== Work item ==
Retype the data that follows exactly. No pictures belong in the copy.

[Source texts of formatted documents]
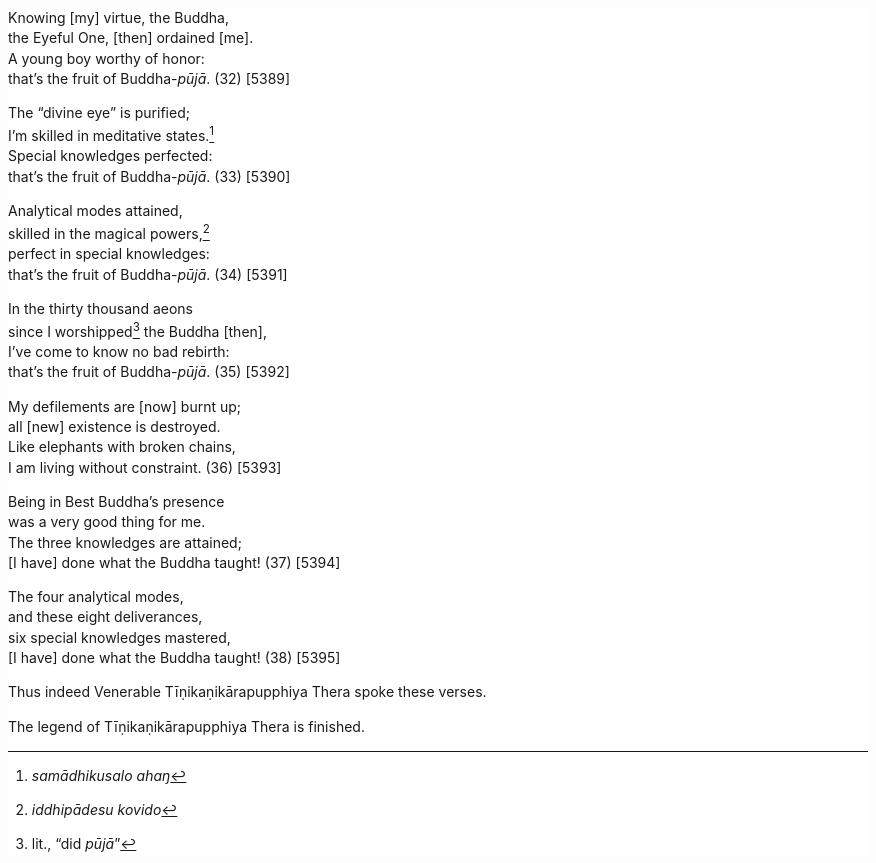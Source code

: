 Knowing \[my\] virtue, the Buddha,  
the Eyeful One, \[then\] ordained \[me\].  
A young boy worthy of honor:  
that’s the fruit of Buddha-*pūjā*. (32) \[5389\]

The “divine eye” is purified;  
I’m skilled in meditative states.[^32]  
Special knowledges perfected:  
that’s the fruit of Buddha-*pūjā*. (33) \[5390\]

Analytical modes attained,  
skilled in the magical powers,[^33]  
perfect in special knowledges:  
that’s the fruit of Buddha-*pūjā*. (34) \[5391\]

In the thirty thousand aeons  
since I worshipped[^34] the Buddha \[then\],  
I’ve come to know no bad rebirth:  
that’s the fruit of Buddha-*pūjā*. (35) \[5392\]

My defilements are \[now\] burnt up;  
all \[new\] existence is destroyed.  
Like elephants with broken chains,  
I am living without constraint. (36) \[5393\]

Being in Best Buddha’s presence  
was a very good thing for me.  
The three knowledges are attained;  
\[I have\] done what the Buddha taught! (37) \[5394\]

The four analytical modes,  
and these eight deliverances,  
six special knowledges mastered,  
\[I have\] done what the Buddha taught! (38) \[5395\]

Thus indeed Venerable Tīṇikaṇikārapupphiya Thera spoke these verses.

The legend of Tīṇikaṇikārapupphiya Thera is finished.

[^1]: *Apadāna* numbers provided in {fancy brackets} correspond to the <abbr title="Buddha Jayanthi Tripitaka Series">BJTS</abbr> edition, which contains more individual poems than does the <abbr title="Pali Text Society">PTS</abbr> edition dictating the main numbering of this translation.

[^2]: “Three *Kaṇikāra* Flowers-er.” WIth minor changes noted there, this same *apadāna* appears below as \#{556}, ascribed to the historical monk Uttara.

[^3]: lit “crouching with his legs crossed”

[^4]: *vijjādharo*, “spell-knower”

[^5]: i.e., when it is full, *puṇṇamāse va <span class="diacritics" data-state="on">c</span><span class="no-diacritics" data-state="off">ch</span>andimā*

[^6]: reading *buddharaṃsī vidhāvare* with <abbr title="Buddha Jayanthi Tripitaka Series">BJTS</abbr> for <abbr title="Pali Text Society">PTS</abbr> *Buddharaŋs’ ābhidhāvare*

[^7]: lit., “similar to the color of a reed-fire”

[^8]: *kaṇṇikāra*, *kaṇikāra* = Sinhala *kinihiriya*, Pterospermum acerifolium, produces a brilliant mass of yellow flowers; Engl. a.k.a. karnikar, bayur tree, maple-leaf bayur, caniyar (now archaic?), dinner-plate tree; Bodhi tree of Siddhattha Buddha.

[^9]: lit., “did *pūjā*”

[^10]: lit. "to the Best Buddha”

[^11]: *kaṇikārîti ñāyati*

[^12]: here and in the following neologism I exploit the English exploitation of the Latin shorthand for “thousand” and “hundred” to keep the meter. The Pali is lit., “a thousand *kaṇḍa*\s (part, portion, lump, a small measure), hundred *bheṇḍu* \[tall? thick?\].” .

[^13]: following <abbr title="Buddha Jayanthi Tripitaka Series">BJTS</abbr>, <abbr title="Pali Text Society">PTS</abbr> reads *geṇḍu*, in multiple variations. At least in transmission, these obscure measures may not have been more intelligible than they are today, even if they are clues to the historical situation in which the original was composed.

[^14]: *yeni<span class="diacritics" data-state="on">c</span><span class="no-diacritics" data-state="off">ch</span>chakā*, following <abbr title="Buddha Jayanthi Tripitaka Series">BJTS</abbr> Sinhala gloss *kämäti tänaka*

[^15]: *°vikutī°*; I take this to evoke a mattress (*tūlikā°*) constructed through piling up (“assembling”) of layers of grass or wool (see RD., s.v.)

[^16]: reading *uddalomika°* with <abbr title="Buddha Jayanthi Tripitaka Series">BJTS</abbr> for <abbr title="Pali Text Society">PTS</abbr> *uddhalomikā* (which means about the same thing, see RD, s.v)

[^17]: lit., “on a flower”

[^18]: or perhaps flowers? Or both, i.e. trees in bloom?

[^19]: *khiḍḍāratiyā*

[^20]: *tidase*, i.e., in Tāvatiṃsa heaven

[^21]: *vyamha-m-uttame*, lit., “in \[my\] ultimate (or superb) mansion”

[^22]: <abbr title="Pali Text Society">PTS</abbr> and <abbr title="Buddha Jayanthi Tripitaka Series">BJTS</abbr> agree in presenting this as a six-footed verse

[^23]: *nava*, the same adjective translated as “new” in the first foot and “fresh” in the second foot

[^24]: lit., “*pūjā*”

[^25]: *mahāpakkho*, lit., “one of the great faction” “one with a powerful party,”

[^26]: <abbr title="Pali Text Society">PTS</abbr> and <abbr title="Buddha Jayanthi Tripitaka Series">BJTS</abbr> agree in presenting this as a six-footed verse

[^27]: or “I do not know,” *na jānāmi*

[^28]: *pariḷāho*

[^29]: lit., “in the city, Śrāvasti,”


[^30]: *mahāsāle*, a mark of wealth (which is further emphasized as *su-aḍhake*, “very wealthy” or “very influential”)
[^31]: *pañ<span class="diacritics" data-state="on">c</span><span class="no-diacritics" data-state="off">ch</span>a-kāma-guṇe*, “the five strands of sense pleasure,” namely those obtained through the five senses
[^32]: *samādhikusalo ahaŋ*
[^33]: *iddhipādesu kovido*
[^34]: lit., “did *pūjā*”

== Solution for this task ==
Source code

: Knowing \[my\] virtue, the Buddha,  
the Eyeful One, \[then\] ordained \[me\].  
A young boy worthy of honor:  
that’s the fruit of Buddha-*pūjā*. (32) \[5389\]

The “divine eye” is purified;  
I’m skilled in meditative states.[^32]  
Special knowledges perfected:  
that’s the fruit of Buddha-*pūjā*. (33) \[5390\]

Analytical modes attained,  
skilled in the magical powers,[^33]  
perfect in special knowledges:  
that’s the fruit of Buddha-*pūjā*. (34) \[5391\]

In the thirty thousand aeons  
since I worshipped[^34] the Buddha \[then\],  
I’ve come to know no bad rebirth:  
that’s the fruit of Buddha-*pūjā*. (35) \[5392\]

My defilements are \[now\] burnt up;  
all \[new\] existence is destroyed.  
Like elephants with broken chains,  
I am living without constraint. (36) \[5393\]

Being in Best Buddha’s presence  
was a very good thing for me.  
The three knowledges are attained;  
\[I have\] done what the Buddha taught! (37) \[5394\]

The four analytical modes,  
and these eight deliverances,  
six special knowledges mastered,  
\[I have\] done what the Buddha taught! (38) \[5395\]

Thus indeed Venerable Tīṇikaṇikārapupphiya Thera spoke these verses.

The legend of Tīṇikaṇikārapupphiya Thera is finished.

[^1]: *Apadāna* numbers provided in {fancy brackets} correspond to the <abbr title="Buddha Jayanthi Tripitaka Series">BJTS</abbr> edition, which contains more individual poems than does the <abbr title="Pali Text Society">PTS</abbr> edition dictating the main numbering of this translation.

[^2]: “Three *Kaṇikāra* Flowers-er.” WIth minor changes noted there, this same *apadāna* appears below as \#{556}, ascribed to the historical monk Uttara.

[^3]: lit “crouching with his legs crossed”

[^4]: *vijjādharo*, “spell-knower”

[^5]: i.e., when it is full, *puṇṇamāse va <span class="diacritics" data-state="on">c</span><span class="no-diacritics" data-state="off">ch</span>andimā*

[^6]: reading *buddharaṃsī vidhāvare* with <abbr title="Buddha Jayanthi Tripitaka Series">BJTS</abbr> for <abbr title="Pali Text Society">PTS</abbr> *Buddharaŋs’ ābhidhāvare*

[^7]: lit., “similar to the color of a reed-fire”

[^8]: *kaṇṇikāra*, *kaṇikāra* = Sinhala *kinihiriya*, Pterospermum acerifolium, produces a brilliant mass of yellow flowers; Engl. a.k.a. karnikar, bayur tree, maple-leaf bayur, caniyar (now archaic?), dinner-plate tree; Bodhi tree of Siddhattha Buddha.

[^9]: lit., “did *pūjā*”

[^10]: lit. "to the Best Buddha”

[^11]: *kaṇikārîti ñāyati*

[^12]: here and in the following neologism I exploit the English exploitation of the Latin shorthand for “thousand” and “hundred” to keep the meter. The Pali is lit., “a thousand *kaṇḍa*\s (part, portion, lump, a small measure), hundred *bheṇḍu* \[tall? thick?\].” .

[^13]: following <abbr title="Buddha Jayanthi Tripitaka Series">BJTS</abbr>, <abbr title="Pali Text Society">PTS</abbr> reads *geṇḍu*, in multiple variations. At least in transmission, these obscure measures may not have been more intelligible than they are today, even if they are clues to the historical situation in which the original was composed.

[^14]: *yeni<span class="diacritics" data-state="on">c</span><span class="no-diacritics" data-state="off">ch</span>chakā*, following <abbr title="Buddha Jayanthi Tripitaka Series">BJTS</abbr> Sinhala gloss *kämäti tänaka*

[^15]: *°vikutī°*; I take this to evoke a mattress (*tūlikā°*) constructed through piling up (“assembling”) of layers of grass or wool (see RD., s.v.)

[^16]: reading *uddalomika°* with <abbr title="Buddha Jayanthi Tripitaka Series">BJTS</abbr> for <abbr title="Pali Text Society">PTS</abbr> *uddhalomikā* (which means about the same thing, see RD, s.v)

[^17]: lit., “on a flower”

[^18]: or perhaps flowers? Or both, i.e. trees in bloom?

[^19]: *khiḍḍāratiyā*

[^20]: *tidase*, i.e., in Tāvatiṃsa heaven

[^21]: *vyamha-m-uttame*, lit., “in \[my\] ultimate (or superb) mansion”

[^22]: <abbr title="Pali Text Society">PTS</abbr> and <abbr title="Buddha Jayanthi Tripitaka Series">BJTS</abbr> agree in presenting this as a six-footed verse

[^23]: *nava*, the same adjective translated as “new” in the first foot and “fresh” in the second foot

[^24]: lit., “*pūjā*”

[^25]: *mahāpakkho*, lit., “one of the great faction” “one with a powerful party,”

[^26]: <abbr title="Pali Text Society">PTS</abbr> and <abbr title="Buddha Jayanthi Tripitaka Series">BJTS</abbr> agree in presenting this as a six-footed verse

[^27]: or “I do not know,” *na jānāmi*

[^28]: *pariḷāho*

[^29]: lit., “in the city, Śrāvasti,”


[^30]: *mahāsāle*, a mark of wealth (which is further emphasized as *su-aḍhake*, “very wealthy” or “very influential”)
[^31]: *pañ<span class="diacritics" data-state="on">c</span><span class="no-diacritics" data-state="off">ch</span>a-kāma-guṇe*, “the five strands of sense pleasure,” namely those obtained through the five senses
[^32]: *samādhikusalo ahaŋ*
[^33]: *iddhipādesu kovido*
[^34]: lit., “did *pūjā*”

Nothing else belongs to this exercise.